[Opening Records for processing section]
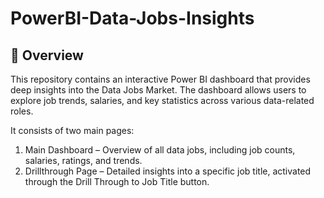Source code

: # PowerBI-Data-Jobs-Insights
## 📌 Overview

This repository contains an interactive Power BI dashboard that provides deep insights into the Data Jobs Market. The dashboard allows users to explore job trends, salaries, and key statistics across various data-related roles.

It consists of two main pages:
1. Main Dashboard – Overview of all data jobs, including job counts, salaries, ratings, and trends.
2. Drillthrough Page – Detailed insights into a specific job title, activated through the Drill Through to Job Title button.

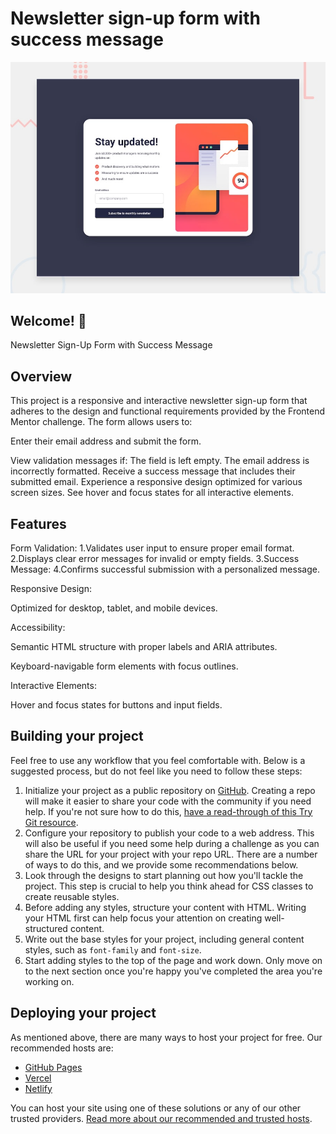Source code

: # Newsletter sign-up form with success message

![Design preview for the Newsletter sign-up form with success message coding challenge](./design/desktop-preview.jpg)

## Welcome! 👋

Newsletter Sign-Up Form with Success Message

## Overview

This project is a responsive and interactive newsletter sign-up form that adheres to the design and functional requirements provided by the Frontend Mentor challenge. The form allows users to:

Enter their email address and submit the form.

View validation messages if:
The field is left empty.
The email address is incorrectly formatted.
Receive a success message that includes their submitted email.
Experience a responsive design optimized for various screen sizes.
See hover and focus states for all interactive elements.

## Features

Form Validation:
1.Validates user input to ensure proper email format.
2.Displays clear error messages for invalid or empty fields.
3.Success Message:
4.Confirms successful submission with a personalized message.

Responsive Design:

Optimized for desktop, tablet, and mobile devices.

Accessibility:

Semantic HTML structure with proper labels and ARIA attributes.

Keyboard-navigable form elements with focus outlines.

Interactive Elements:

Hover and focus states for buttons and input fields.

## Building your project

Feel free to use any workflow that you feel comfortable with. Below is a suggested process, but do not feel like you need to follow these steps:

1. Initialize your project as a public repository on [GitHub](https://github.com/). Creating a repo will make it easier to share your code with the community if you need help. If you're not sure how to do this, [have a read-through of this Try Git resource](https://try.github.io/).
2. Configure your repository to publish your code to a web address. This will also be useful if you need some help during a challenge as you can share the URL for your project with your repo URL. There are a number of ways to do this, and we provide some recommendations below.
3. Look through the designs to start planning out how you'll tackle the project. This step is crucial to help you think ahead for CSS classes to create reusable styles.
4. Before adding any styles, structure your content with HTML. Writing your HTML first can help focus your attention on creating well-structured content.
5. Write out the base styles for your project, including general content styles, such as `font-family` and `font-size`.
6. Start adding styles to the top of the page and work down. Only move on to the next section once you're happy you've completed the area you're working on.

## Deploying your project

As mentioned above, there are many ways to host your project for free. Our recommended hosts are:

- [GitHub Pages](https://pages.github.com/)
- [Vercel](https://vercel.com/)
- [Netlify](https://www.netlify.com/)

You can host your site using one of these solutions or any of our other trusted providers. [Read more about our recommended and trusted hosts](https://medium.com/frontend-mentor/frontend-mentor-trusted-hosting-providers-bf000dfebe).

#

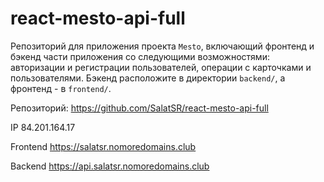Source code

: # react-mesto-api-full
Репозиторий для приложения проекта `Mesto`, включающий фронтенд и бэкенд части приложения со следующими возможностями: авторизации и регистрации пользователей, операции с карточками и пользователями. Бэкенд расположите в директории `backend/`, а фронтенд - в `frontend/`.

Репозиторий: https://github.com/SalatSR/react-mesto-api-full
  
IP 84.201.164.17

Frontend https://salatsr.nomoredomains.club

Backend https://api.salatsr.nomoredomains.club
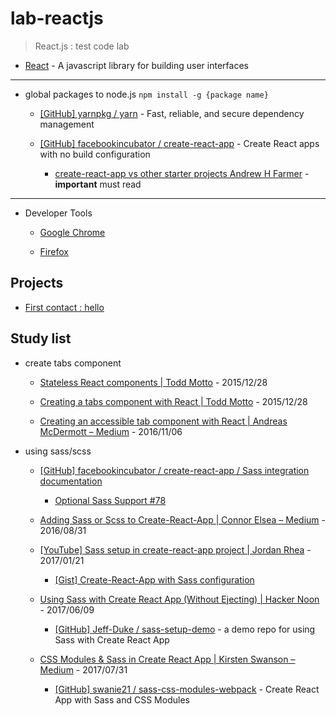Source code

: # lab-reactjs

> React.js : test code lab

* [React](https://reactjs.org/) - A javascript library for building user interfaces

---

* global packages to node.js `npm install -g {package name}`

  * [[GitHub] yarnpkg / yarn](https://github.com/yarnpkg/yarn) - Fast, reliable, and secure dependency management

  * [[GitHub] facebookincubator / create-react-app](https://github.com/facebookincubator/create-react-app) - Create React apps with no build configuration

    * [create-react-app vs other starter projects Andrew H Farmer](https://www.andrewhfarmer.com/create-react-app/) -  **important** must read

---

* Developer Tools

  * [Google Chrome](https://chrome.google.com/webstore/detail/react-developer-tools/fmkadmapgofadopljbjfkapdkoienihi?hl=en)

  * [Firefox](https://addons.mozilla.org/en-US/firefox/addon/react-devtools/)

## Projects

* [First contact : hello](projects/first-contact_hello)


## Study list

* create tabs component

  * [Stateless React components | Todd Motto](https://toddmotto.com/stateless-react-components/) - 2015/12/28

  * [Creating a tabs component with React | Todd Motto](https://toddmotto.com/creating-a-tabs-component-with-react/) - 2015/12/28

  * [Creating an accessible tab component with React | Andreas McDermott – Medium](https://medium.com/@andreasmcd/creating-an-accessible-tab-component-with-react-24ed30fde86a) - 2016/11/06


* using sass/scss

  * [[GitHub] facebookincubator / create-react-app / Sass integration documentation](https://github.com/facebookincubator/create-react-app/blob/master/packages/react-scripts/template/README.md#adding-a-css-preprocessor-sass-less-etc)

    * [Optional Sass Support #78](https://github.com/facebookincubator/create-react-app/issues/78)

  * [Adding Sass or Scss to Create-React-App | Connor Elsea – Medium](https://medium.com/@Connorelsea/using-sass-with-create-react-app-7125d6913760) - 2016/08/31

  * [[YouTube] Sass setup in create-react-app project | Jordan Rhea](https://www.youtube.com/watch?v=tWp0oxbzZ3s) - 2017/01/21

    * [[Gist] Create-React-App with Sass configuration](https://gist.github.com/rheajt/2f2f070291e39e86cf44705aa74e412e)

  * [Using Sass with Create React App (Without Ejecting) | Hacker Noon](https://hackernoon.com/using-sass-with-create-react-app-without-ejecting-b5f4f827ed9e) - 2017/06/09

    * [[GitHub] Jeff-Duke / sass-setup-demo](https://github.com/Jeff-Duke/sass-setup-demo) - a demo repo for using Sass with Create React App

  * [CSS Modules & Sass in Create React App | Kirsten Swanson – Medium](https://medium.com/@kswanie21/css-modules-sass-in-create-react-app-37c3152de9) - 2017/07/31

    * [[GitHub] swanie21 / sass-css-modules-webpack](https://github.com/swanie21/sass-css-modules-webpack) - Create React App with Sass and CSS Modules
[Closing Records for processing section]
Take every line above that includes "Overview" and list it.

§ **Problem solution**
## 📌 Overview
1. Main Dashboard – Overview of all data jobs, including job counts, salaries, ratings, and trends.
## Overview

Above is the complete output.